Oil price hike couldn’t come at worse time for Pakistan’s economy

By Our Correspondent
September 17, 2019

KARACHI: Analysts have underlined certain negative implications on Pakistan’s fragile economy ranging from higher import bill and higher electricity tariff to further monetary tightening as global oil prices surged around 10 percent following drone attacks on Saudi Aramco’s two oil processing facilities.

Tahir Abbas at Arif Habib Limited said higher oil prices were negative for the macro-economy owing to aggravated inflationary pressure, which may require further monetary tightening. “With increasing oil prices, the inflationary reading is also expected to move in tandem, leading towards further monetary tightening.”

Saudi oil production has been reduced by 5.7 million barrels per day, which is around 50 percent of the kingdom’s total output and approximately 5.0 percent of the global oil production.

“Our estimate suggests that, for every $5/bbl increase in oil price, our base case inflation (9.6 percent) will have an impact of 23bps for FY20. Additionally, stronger oil prices internationally may also trigger global monetary tightening, which is also negative as Pakistan is expected to raise Eurobond and Sukuk worth $2.0 billion approximately from the international markets.” Although OPEC and non-OPEC countries have adequate spare capacities, which might pump in additional oil, global oil analysts predict that oil restoration might take some time and thus geo-political tensions could keep oil prices at a higher level.

Analysts suggests that for every $5/bbl upwards movement in oil prices will have an incremental annualised impact of around $1.25 billion on imports of Pakistan, which may again deteriorate current account deficit of the country.

“On the other hand, direct impact of 10 percent hike in oil price has impact of 0.5 percent on CPI inflation while indirect impact is much higher,” Aftab Awan at Sherman Securities noted.

“As far as stock market is concerned, oil price has direct implication on inflation and interest rate outlook.

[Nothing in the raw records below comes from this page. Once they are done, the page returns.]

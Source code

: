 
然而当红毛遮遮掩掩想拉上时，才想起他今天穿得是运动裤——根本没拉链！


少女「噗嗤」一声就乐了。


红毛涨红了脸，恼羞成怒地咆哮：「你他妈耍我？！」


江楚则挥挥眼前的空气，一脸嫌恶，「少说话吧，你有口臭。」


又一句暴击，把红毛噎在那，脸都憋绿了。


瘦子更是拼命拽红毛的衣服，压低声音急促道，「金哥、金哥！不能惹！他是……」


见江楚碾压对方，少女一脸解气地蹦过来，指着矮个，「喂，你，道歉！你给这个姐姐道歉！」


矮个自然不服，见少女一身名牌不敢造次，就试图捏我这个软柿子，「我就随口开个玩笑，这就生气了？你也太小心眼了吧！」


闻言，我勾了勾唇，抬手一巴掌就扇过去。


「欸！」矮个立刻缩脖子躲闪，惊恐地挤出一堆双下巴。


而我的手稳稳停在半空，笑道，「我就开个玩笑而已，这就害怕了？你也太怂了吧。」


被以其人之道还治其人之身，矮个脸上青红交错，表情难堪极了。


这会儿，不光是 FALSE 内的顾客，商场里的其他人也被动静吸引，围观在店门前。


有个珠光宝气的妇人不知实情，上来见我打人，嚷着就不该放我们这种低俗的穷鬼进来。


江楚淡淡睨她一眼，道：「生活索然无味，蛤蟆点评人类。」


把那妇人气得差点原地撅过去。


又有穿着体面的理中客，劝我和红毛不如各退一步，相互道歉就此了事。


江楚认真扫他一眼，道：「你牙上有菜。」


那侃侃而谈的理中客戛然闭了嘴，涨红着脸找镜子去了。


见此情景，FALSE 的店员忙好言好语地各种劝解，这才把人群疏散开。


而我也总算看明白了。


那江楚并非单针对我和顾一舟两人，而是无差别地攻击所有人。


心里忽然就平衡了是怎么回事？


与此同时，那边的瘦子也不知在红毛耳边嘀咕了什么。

If this oil price shock prolongs, it may affect short-term view of declining interest rates,” Awan said.

It is crucial to mention here that Pakistan has also availed a deferred oil credit facility amounting to $3.0 billion/annum from Saudi Arabia. “We expect this facility to remain undisrupted as Pakistan’s oil imports from KSA constitute a very small proportion ie 1.8 percent of Saudi Arabia’s total oil production as per our estimates,” Tahir Abbas opined.

Analysts believe the upward movement in oil prices is positive for local E&P companies with earnings stimulus ranging between 2.0 percent and 7.0 percent on an annualised basis. “Given that the country has given long-term contracts for import of RLNG, whose price is dependent on 3-month average Brent prices, along with dependency on RLNG-based power plants, we may see an increase in power tariff with a lag which is negative for local manufacturing industries,” a report issued by Arif Habib Limited said.

Analysts believe oil prices in the short-term will now track official announcement from Aramco regarding the damage assessment along with the timeframe for potential oil supply restoration. As per various international media outlets, unofficial sources have very divergent views on production restoration - ranging from a couple of days to months.